(Data entries)
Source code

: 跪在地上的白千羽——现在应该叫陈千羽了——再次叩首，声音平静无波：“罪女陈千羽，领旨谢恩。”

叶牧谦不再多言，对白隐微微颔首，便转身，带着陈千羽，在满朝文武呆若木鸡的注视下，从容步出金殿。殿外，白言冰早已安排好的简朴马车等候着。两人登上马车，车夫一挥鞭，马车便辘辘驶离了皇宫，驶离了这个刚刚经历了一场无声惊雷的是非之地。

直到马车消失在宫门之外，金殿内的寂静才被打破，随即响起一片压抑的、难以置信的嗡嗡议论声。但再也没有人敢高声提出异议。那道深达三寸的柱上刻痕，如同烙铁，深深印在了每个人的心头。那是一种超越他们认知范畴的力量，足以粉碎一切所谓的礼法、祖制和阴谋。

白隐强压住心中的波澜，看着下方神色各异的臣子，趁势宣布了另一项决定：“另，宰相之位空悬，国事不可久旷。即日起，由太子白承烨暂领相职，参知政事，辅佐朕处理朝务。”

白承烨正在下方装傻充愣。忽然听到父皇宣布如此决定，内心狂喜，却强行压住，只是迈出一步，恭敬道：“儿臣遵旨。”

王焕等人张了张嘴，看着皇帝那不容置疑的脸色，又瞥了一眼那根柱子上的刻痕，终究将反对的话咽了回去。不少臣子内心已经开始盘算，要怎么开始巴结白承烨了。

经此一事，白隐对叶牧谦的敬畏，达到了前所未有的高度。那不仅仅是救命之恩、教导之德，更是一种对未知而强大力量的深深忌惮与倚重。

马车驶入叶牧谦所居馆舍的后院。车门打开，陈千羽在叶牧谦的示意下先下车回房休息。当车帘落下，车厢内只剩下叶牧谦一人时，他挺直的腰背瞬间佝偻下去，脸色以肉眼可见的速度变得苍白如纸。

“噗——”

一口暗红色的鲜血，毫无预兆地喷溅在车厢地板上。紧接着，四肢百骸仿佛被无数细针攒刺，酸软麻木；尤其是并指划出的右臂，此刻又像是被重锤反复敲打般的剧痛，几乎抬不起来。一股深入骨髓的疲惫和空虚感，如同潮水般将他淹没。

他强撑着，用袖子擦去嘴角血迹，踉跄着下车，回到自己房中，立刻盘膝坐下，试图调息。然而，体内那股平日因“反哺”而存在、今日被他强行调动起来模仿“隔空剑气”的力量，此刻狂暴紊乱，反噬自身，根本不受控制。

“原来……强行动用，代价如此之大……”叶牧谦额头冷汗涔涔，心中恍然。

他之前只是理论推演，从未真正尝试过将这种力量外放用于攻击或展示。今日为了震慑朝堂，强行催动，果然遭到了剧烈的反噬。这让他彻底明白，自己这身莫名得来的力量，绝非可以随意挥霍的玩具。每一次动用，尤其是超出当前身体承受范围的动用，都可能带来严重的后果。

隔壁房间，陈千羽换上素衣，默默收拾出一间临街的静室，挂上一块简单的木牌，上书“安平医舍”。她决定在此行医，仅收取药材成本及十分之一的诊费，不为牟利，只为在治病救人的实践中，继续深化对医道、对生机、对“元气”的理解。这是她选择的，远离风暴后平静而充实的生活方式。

**WORK REQUEST:** Output the records above exactly as written.

**TASK SOLUTION:**
Source code

: 跪在地上的白千羽——现在应该叫陈千羽了——再次叩首，声音平静无波：“罪女陈千羽，领旨谢恩。”

叶牧谦不再多言，对白隐微微颔首，便转身，带着陈千羽，在满朝文武呆若木鸡的注视下，从容步出金殿。殿外，白言冰早已安排好的简朴马车等候着。两人登上马车，车夫一挥鞭，马车便辘辘驶离了皇宫，驶离了这个刚刚经历了一场无声惊雷的是非之地。

直到马车消失在宫门之外，金殿内的寂静才被打破，随即响起一片压抑的、难以置信的嗡嗡议论声。但再也没有人敢高声提出异议。那道深达三寸的柱上刻痕，如同烙铁，深深印在了每个人的心头。那是一种超越他们认知范畴的力量，足以粉碎一切所谓的礼法、祖制和阴谋。

白隐强压住心中的波澜，看着下方神色各异的臣子，趁势宣布了另一项决定：“另，宰相之位空悬，国事不可久旷。即日起，由太子白承烨暂领相职，参知政事，辅佐朕处理朝务。”

白承烨正在下方装傻充愣。忽然听到父皇宣布如此决定，内心狂喜，却强行压住，只是迈出一步，恭敬道：“儿臣遵旨。”

王焕等人张了张嘴，看着皇帝那不容置疑的脸色，又瞥了一眼那根柱子上的刻痕，终究将反对的话咽了回去。不少臣子内心已经开始盘算，要怎么开始巴结白承烨了。

经此一事，白隐对叶牧谦的敬畏，达到了前所未有的高度。那不仅仅是救命之恩、教导之德，更是一种对未知而强大力量的深深忌惮与倚重。

马车驶入叶牧谦所居馆舍的后院。车门打开，陈千羽在叶牧谦的示意下先下车回房休息。当车帘落下，车厢内只剩下叶牧谦一人时，他挺直的腰背瞬间佝偻下去，脸色以肉眼可见的速度变得苍白如纸。

“噗——”

一口暗红色的鲜血，毫无预兆地喷溅在车厢地板上。紧接着，四肢百骸仿佛被无数细针攒刺，酸软麻木；尤其是并指划出的右臂，此刻又像是被重锤反复敲打般的剧痛，几乎抬不起来。一股深入骨髓的疲惫和空虚感，如同潮水般将他淹没。

他强撑着，用袖子擦去嘴角血迹，踉跄着下车，回到自己房中，立刻盘膝坐下，试图调息。然而，体内那股平日因“反哺”而存在、今日被他强行调动起来模仿“隔空剑气”的力量，此刻狂暴紊乱，反噬自身，根本不受控制。

“原来……强行动用，代价如此之大……”叶牧谦额头冷汗涔涔，心中恍然。

他之前只是理论推演，从未真正尝试过将这种力量外放用于攻击或展示。今日为了震慑朝堂，强行催动，果然遭到了剧烈的反噬。这让他彻底明白，自己这身莫名得来的力量，绝非可以随意挥霍的玩具。每一次动用，尤其是超出当前身体承受范围的动用，都可能带来严重的后果。

隔壁房间，陈千羽换上素衣，默默收拾出一间临街的静室，挂上一块简单的木牌，上书“安平医舍”。她决定在此行医，仅收取药材成本及十分之一的诊费，不为牟利，只为在治病救人的实践中，继续深化对医道、对生机、对“元气”的理解。这是她选择的，远离风暴后平静而充实的生活方式。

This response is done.